Один брякнул сдуру, а другой запомнил на свою голову. Собственно, к этому больше добавить нечего, описывать картежные мерзости совершенно не стоит. Мир игроков — это дно, самое грязное из всех, составляющих пороки.
***
События, связанные с казнью Павла Емельяновича, могут быть представлены только в виде реконструкции по отдельным фрагментам рассказов, не лишенных фантазии, и по некоторым достоверным фактам.
Повезли его на расстрел 14 мая после обеда, это была суббота. Издалека приближался чудный майский вечер, хотя солнце еще светило. В местах, где росло больше трех деревьев, пели соловьи, в воздухе носились запахи цветущей черемухи и ранних роз.
Телега с одним возницей и двумя конвоирами везла Павла Емельяновича, сидящего на сене, по тихим улицам с великолепными зданиями.
Он был в нормальном настроении и взирал на все с таким удивлением, словно попал сюда после долгой разлуки. Как красив этот город! И как странно понимать, что видишь его в последний раз, — думал он. Хмурый извозчик, которому дела не было ни до осужденного, ни до сопровождающих, то и дело устремлял взор на прохожих, но те шли по своим делам и игнорировали его. Вот его путь пересекла трамвайная линия, и телеге пришлось остановиться. Перед ней прогромыхал пассажирский вагон, подняв легкое облачко пыли. Следящий за порядком жандарм провел трамвай ленивым взглядом и отвернулся в сторону, где прикорнул на своем рабочем месте уставший чистильщик обуви. А по тротуару лавой текла безразличная публика, из которой выделялись некоторые бессарабские мужчины в коротких, «подстреленных», штанах, словно при их пошиве не хватило сантиметров пять ткани. Нелепо выглядели и женщины, красующиеся в легких платьях и босоножках, но никак не решающиеся снять с голов фетровые шляпки.

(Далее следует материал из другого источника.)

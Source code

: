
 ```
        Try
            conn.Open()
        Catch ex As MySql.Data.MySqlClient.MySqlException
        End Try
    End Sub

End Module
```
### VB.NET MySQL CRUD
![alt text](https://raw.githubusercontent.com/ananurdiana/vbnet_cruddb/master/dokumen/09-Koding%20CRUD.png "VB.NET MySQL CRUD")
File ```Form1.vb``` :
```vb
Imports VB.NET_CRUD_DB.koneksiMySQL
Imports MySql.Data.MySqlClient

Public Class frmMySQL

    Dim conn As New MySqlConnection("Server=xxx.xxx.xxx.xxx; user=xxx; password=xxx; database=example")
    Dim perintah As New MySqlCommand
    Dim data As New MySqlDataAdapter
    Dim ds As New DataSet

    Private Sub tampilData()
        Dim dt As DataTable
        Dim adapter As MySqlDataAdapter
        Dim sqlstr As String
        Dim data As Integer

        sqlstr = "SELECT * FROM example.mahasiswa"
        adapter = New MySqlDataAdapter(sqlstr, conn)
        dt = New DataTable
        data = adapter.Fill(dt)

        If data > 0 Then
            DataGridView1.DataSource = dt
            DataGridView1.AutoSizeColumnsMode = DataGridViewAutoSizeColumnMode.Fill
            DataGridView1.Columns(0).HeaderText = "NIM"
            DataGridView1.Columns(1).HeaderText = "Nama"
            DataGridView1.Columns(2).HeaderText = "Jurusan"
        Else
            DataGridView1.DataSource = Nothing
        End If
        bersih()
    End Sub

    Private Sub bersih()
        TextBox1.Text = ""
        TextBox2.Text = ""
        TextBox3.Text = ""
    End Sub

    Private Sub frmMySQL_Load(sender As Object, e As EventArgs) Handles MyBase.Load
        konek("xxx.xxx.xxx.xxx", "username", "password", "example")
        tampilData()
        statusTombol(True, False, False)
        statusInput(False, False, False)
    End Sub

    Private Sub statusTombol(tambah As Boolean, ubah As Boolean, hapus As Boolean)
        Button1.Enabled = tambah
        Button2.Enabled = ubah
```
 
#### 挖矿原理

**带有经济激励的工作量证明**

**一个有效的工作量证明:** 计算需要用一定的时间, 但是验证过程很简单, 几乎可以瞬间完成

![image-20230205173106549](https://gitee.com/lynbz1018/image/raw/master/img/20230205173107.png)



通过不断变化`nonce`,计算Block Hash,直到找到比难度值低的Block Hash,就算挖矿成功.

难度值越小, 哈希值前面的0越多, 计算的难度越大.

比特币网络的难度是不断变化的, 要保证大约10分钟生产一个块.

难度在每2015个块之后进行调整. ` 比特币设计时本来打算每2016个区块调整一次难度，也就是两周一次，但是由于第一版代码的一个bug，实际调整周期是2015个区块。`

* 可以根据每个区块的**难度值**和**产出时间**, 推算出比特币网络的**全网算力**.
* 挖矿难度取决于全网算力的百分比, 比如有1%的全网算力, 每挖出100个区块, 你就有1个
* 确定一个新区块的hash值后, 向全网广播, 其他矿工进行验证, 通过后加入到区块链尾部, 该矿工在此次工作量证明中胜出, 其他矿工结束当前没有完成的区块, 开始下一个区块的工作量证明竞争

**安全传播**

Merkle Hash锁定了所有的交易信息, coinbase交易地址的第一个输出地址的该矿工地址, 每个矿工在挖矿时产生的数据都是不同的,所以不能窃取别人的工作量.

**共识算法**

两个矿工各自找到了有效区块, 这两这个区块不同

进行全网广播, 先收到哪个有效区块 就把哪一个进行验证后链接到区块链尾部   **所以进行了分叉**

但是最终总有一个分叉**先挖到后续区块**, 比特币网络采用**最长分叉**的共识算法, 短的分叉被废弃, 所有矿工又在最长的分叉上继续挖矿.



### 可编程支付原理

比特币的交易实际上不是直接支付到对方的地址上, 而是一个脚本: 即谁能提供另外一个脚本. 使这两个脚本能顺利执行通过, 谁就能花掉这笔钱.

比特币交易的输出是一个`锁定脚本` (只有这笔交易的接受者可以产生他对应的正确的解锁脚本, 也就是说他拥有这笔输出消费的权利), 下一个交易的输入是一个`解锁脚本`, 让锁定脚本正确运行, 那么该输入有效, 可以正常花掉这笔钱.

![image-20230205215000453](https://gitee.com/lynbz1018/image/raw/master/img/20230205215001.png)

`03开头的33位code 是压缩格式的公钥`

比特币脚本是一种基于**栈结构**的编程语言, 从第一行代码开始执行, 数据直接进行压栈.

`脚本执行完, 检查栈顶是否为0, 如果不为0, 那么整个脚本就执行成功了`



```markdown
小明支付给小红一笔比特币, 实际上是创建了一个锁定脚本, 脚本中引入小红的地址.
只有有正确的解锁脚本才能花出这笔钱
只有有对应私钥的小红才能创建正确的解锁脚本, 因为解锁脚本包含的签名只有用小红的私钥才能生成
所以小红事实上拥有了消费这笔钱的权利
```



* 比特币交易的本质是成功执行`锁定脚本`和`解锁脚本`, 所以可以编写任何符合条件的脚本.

«Да еще пару недель назад я не замечал этих неуклюжестей и считал, что так и должно быть, — думал Павел, — а теперь они просто бросаются в глаза». И вдруг он почувствовал внутри себя укол какого-то странного волнения и понял, что приближается решительный момент и скоро он обретет свободу.
Уж как там у него завязался разговор с конвоирами и как он уговорил их отпустить его, этого мы никогда не узнаем. Но это случилось.
Главное было снять цепи, далее — бежать именно в городе, где легко было затеряться между людьми. И наконец — иметь под рукой нормальную одежду. Но это вообще легко устроилось. Все-таки в Бессарабии соблюдались кое-какие традиции, и когда у Павла спросили о последнем желании перед казнью, он сказал, что хочет быть погребенным не в тюремной одежде, а в своем платье, в котором его арестовали. Оказалось, это легко сделать. И сейчас его вещи лежали рядом с ним на сене, завернутые в мешковину. После избавления от кандалов оставалось только переодеться в них.